The fun part of all of this isn’t the what of her control but the how of its execution. Things like the chastity device, edging, using my cock as a simple tool for her pleasure since she may not allow me to cum while she’s enjoying it, and in general teasing me and keeping me in as active a state of sexual stimulation as possible for as long as possible are all just icing on my kinky little cake. I have always gravitated towards porn and fantasies involving either the willing or unwilling loss of sexual control. Now, I can actually live a version of this with the most important person in my life. She teases me and keeps me guessing as to how or if I’ll be released. She’ll stroke me or go down on me until I’m a quivering mass of sexual ecstasy and leave me hanging and craving more. She’ll allow me to enter her and even fuck her with abandon as long as I understand I am not to ejaculate within her. Do we need a chastity device or other accoutrement to experience all this? No, certainly not. Jesus, I’m so hot right now just thinking about it! We’ve had enough sex recently with OD as the central principle to know we could do this all by ourselves indefinitely. The toys aren’t required, but they sure do make the whole thing a bunch more fun.

The most important thing we both bring to the equation is mutual respect and love. I can remain secure with regards to my position in our marriage as an equal partner and confident in my masculinity while simultaneously giving her the keys to it (literally and figuratively). She in return will get sexual pleasure beyond what she’s previously enjoyed along with levels of attention and devotion from me unseen since we first began our relationship.

That’s the plan, anyway. So far so good.

How it started

Belle Fille and I, as I said, had more or less stopped having sex. Clinically, it was a sexless marriage – we had sex, but infrequently. After I caused pain in my marriage (I believe that’s how the politicians say it), we actually started having more sex. In fact, I’d say we’ve easily had more sex in the past month than we have in the past year (maybe twice as much).

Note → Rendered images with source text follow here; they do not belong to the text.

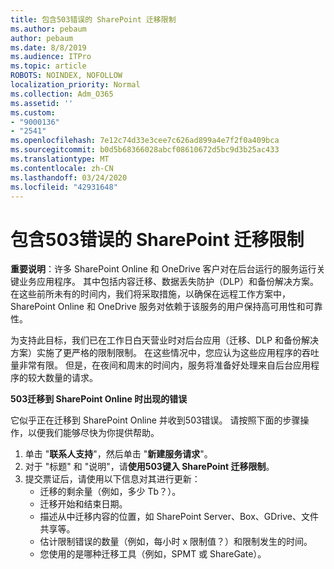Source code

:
 ```yaml
---
title: 包含503错误的 SharePoint 迁移限制
ms.author: pebaum
author: pebaum
ms.date: 8/8/2019
ms.audience: ITPro
ms.topic: article
ROBOTS: NOINDEX, NOFOLLOW
localization_priority: Normal
ms.collection: Adm_O365
ms.assetid: ''
ms.custom:
- "9000136"
- "2541"
ms.openlocfilehash: 7e12c74d33e3cee7c626ad899a4e7f2f0a409bca
ms.sourcegitcommit: b0d5b68366028abcf08610672d5bc9d3b25ac433
ms.translationtype: MT
ms.contentlocale: zh-CN
ms.lasthandoff: 03/24/2020
ms.locfileid: "42931648"
---
```

# <a name="sharepoint-migration-throttling-with-503-errors"></a>包含503错误的 SharePoint 迁移限制

**重要说明**：许多 SharePoint Online 和 OneDrive 客户对在后台运行的服务运行关键业务应用程序。 其中包括内容迁移、数据丢失防护（DLP）和备份解决方案。 在这些前所未有的时间内，我们将采取措施，以确保在远程工作方案中，SharePoint Online 和 OneDrive 服务对依赖于该服务的用户保持高可用性和可靠性。

为支持此目标，我们已在工作日白天营业时对后台应用（迁移、DLP 和备份解决方案）实施了更严格的限制限制。 在这些情况中，您应认为这些应用程序的吞吐量非常有限。 但是，在夜间和周末的时间内，服务将准备好处理来自后台应用程序的较大数量的请求。

**503迁移到 SharePoint Online 时出现的错误**

它似乎正在迁移到 SharePoint Online 并收到503错误。 请按照下面的步骤操作，以便我们能够尽快为你提供帮助。 

1. 单击 "**联系人支持**"，然后单击 "**新建服务请求**"。
2. 对于 "标题" 和 "说明"，请**使用503键入 SharePoint 迁移限制**。
3. 提交票证后，请使用以下信息对其进行更新：
    - 迁移的剩余量（例如，多少 Tb？）。
    - 迁移开始和结束日期。
    - 描述从中迁移内容的位置，如 SharePoint Server、Box、GDrive、文件共享等。
    - 估计限制错误的数量（例如，每小时 x 限制值？）和限制发生的时间。
    - 您使用的是哪种迁移工具（例如，SPMT 或 ShareGate）。


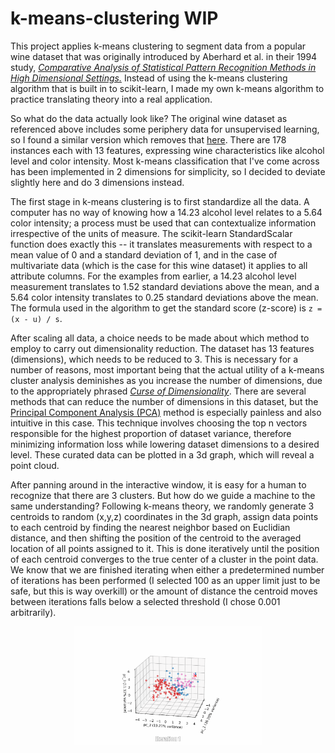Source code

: # k-means-clustering WIP
This project applies k-means clustering to segment data from a popular wine dataset that was originally introduced by Aberhard et al. in their 1994 study, <a href='https://www.semanticscholar.org/paper/Comparative-analysis-of-statistical-pattern-methods-Aeberhard-Coomans/83dc3e4030d7b9fbdbb4bde03ce12ab70ca10528'> *Comparative Analysis of Statistical Pattern Recognition Methods in High Dimensional Settings.*</a> Instead of using the k-means clustering algorithm that is built in to scikit-learn, I made my own k-means algorithm to practice translating theory into a real application.

So what do the data actually look like? The original wine dataset as referenced above includes some periphery data for unsupervised learning, so I found a similar version which removes that <a href='https://www.kaggle.com/datasets/harrywang/wine-dataset-for-clustering'>here</a>. There are 178 instances each with 13 features, expressing wine characteristics like alcohol level and color intensity. Most k-means classification that I've come across has been implemented in 2 dimensions for simplicity, so I decided to deviate slightly here and do 3 dimensions instead.

The first stage in k-means clustering is to first standardize all the data. A computer has no way of knowing how a 14.23 alcohol level relates to a 5.64 color intensity; a process must be used that can contextualize information irrespective of the units of measure. The scikit-learn StandardScalar function does exactly this -- it translates measurements with respect to a mean value of 0 and a standard deviation of 1, and in the case of multivariate data (which is the case for this wine dataset) it applies to all attribute columns. For the examples from earlier, a 14.23 alcohol level measurement translates to 1.52 standard deviations above the mean, and a 5.64 color intensity translates to 0.25 standard deviations above the mean. The formula used in the algorithm to get the standard score (z-score) is ```z = (x - u) / s```.

After scaling all data, a choice needs to be made about which method to employ to carry out dimensionality reduction. The dataset has 13 features (dimensions), which needs to be reduced to 3. This is necessary for a number of reasons, most important being that the actual utility of a k-means cluster analysis deminishes as you increase the number of dimensions, due to the appropriately phrased <a href='https://en.wikipedia.org/wiki/Curse_of_dimensionality'>*Curse of Dimensionality*</a>. There are several methods that can reduce the number of dimensions in this dataset, but the <a href='https://en.wikipedia.org/wiki/Principal_component_analysis'>Principal Component Analysis (PCA)</a> method is especially painless and also intuitive in this case. This technique involves choosing the top n vectors responsible for the highest proportion of dataset variance, therefore minimizing information loss while lowering dataset dimensions to a desired level. These curated data can be plotted in a 3d graph, which will reveal a point cloud. 

After panning around in the interactive window, it is easy for a human to recognize that there are 3 clusters. But how do we guide a machine to the same understanding? Following k-means theory, we randomly generate 3 centroids to random (x,y,z) coordinates in the 3d graph, assign data points to each centroid by finding the nearest neighbor based on Euclidian distance, and then shifting the position of the centroid to the averaged location of all points assigned to it. This is done iteratively until the position of each centroid converges to the true center of a cluster in the point data. We know that we are finished iterating when either a predetermined number of iterations has been performed (I selected 100 as an upper limit just to be safe, but this is way overkill) or the amount of distance the centroid moves between iterations falls below a selected threshold (I chose 0.001 arbitrarily).


<p align='center'>
  <img src="assets/k-means-iterative.gif" width='60%' height='60%'></img>
</p>
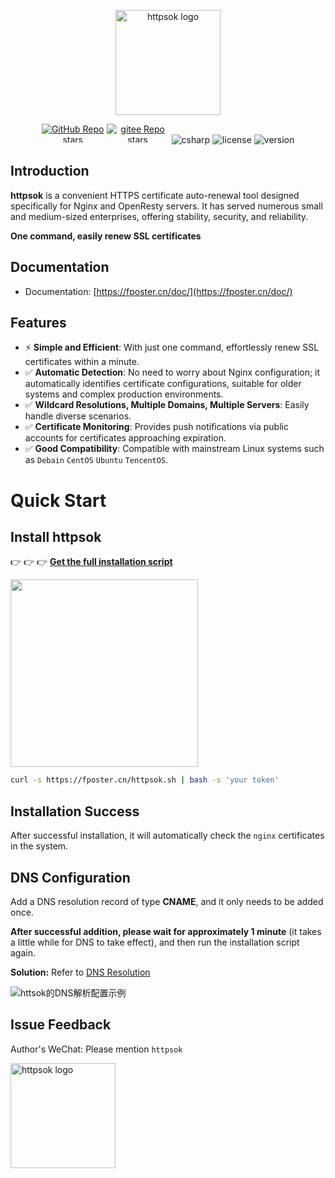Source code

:<p align="center"><a href="https://fposter.cn/doc/" target="_blank"><img width="168" src="https://fposter.cn/dassets/httpsok-logo.png" alt="httpsok logo"></a></p>

<p align="center">
  <a href="https://github.com/httpsok/httpsok" class="link github-link" target="_blank"><img style="max-width: 100px; max-height: 30px;" alt="GitHub Repo stars" src="https://img.shields.io/github/stars/httpsok/httpsok?style=social"></a>
  <a href="https://gitee.com/httpsok/httpsok" class="link gitee-link" target="_blank"><img style="max-width: 100px; max-height: 30px;" alt="gitee Repo stars" src="https://gitee.com/httpsok/httpsok/badge/star.svg"></a>
  <img style="max-width: 100px; max-height: 30px;" alt="csharp" src="https://img.shields.io/badge/language-shell-brightgreen.svg">
  <img style="max-width: 100px; max-height: 30px;"alt="license" src="https://img.shields.io/badge/license-MIT-blue.svg">
  <img style="max-width: 100px; max-height: 30px;"alt="version" src="https://img.shields.io/badge/version-1.8.2-brightgreen">
</p>

## Introduction

**httpsok** is a convenient HTTPS certificate auto-renewal tool designed specifically for Nginx and OpenResty servers. It has served numerous small and medium-sized enterprises, offering stability, security, and reliability.

**One command, easily renew SSL certificates**

## Documentation

- Documentation: [https://fposter.cn/doc/](https://fposter.cn/doc/)

## Features

- ⚡️ **Simple and Efficient**: With just one command, effortlessly renew SSL certificates within a minute.
- ✅ **Automatic Detection**: No need to worry about Nginx configuration; it automatically identifies certificate configurations, suitable for older systems and complex production environments.
- ✅ **Wildcard Resolutions, Multiple Domains, Multiple Servers**: Easily handle diverse scenarios.
- ✅ **Certificate Monitoring**: Provides push notifications via public accounts for certificates approaching expiration.
- ✅ **Good Compatibility**: Compatible with mainstream Linux systems such as `Debain` `CentOS` `Ubuntu` `TencentOS`.

# Quick Start

## Install httpsok

👉 👉 👉 **[Get the full installation script](https://fposter.cn/?p=4c9n)**

<img  src="https://fposter.cn/dassets/image-20240321174206431.png" style="width=300px;" width=300  />

```bash
curl -s https://fposter.cn/httpsok.sh | bash -s 'your token'
```

## Installation Success

After successful installation, it will automatically check the `nginx` certificates in the system.

## DNS Configuration

Add a DNS resolution record of type **CNAME**, and it only needs to be added once.

**After successful addition, please wait for approximately 1 minute** (it takes a little while for DNS to take effect), and then run the installation script again.

**Solution:** Refer to [DNS Resolution](https://fposter.cn/doc/guide/dns.html)

![httsok的DNS解析配置示例](https://fposter.cn/dassets/image-20240314024435126.png)

## Issue Feedback

Author's WeChat: Please mention `httpsok`

<img width="168" src="https://fposter.cn/dassets/qrcode.png" alt="httpsok logo">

In order to keep that up, I started shopping for sex toys. We’ve never used them in our lovemaking, though I’ve used them extensively prior to our marriage and even afterward during masturbation. As I clicked around Healthy & Active’s 14 categories of sex toys, I noticed they had one called “Misc. Sex Toys”. Seriously? They had fourteen categories of sex toys and still needed one for the miscellaneous stuff? I had to look.

After digging around in the medical devices (I’ve always had a doctor kink), I noticed a category called Chastity. It was as if someone lit a flare in my brain. I was instantly and profoundly aroused. I don’t recall ever seeing chastity devices before that moment and I can’t say I was too impressed with their assortment of three models, but the concept was powerfully stimulating. I asked the Google for more info and soon found myself on the wonderful Tickleberry site.

Now this is what I was looking for! They had great informational articles and beautiful photography and the gear they were selling was gorgeous. Not only was I able to explore a fascinating new kink, but the gadget geek in me was in heaven looking at the finely crafted stainless steel contraptions. And, even better, they were expensive. I started reading about Divine Domination and found myself unable to stop thinking about chastity and losing control over my ejaculation.

That night, after our regular conversation about our relationship, I decided to open myself up a little more to Belle than I ever had before. I showed her the Tickleberry site and the chastity items. My interest in them was quite evident. I’m very happy to say she did not close up upon seeing them. I can’t say she was as intrigued as I was (not by a long shot), but she also didn’t do or say anything to make me feel strange about getting turned on by it all.

Not having been snuffed out by a negative reaction from Belle, the little seed continued to germinate.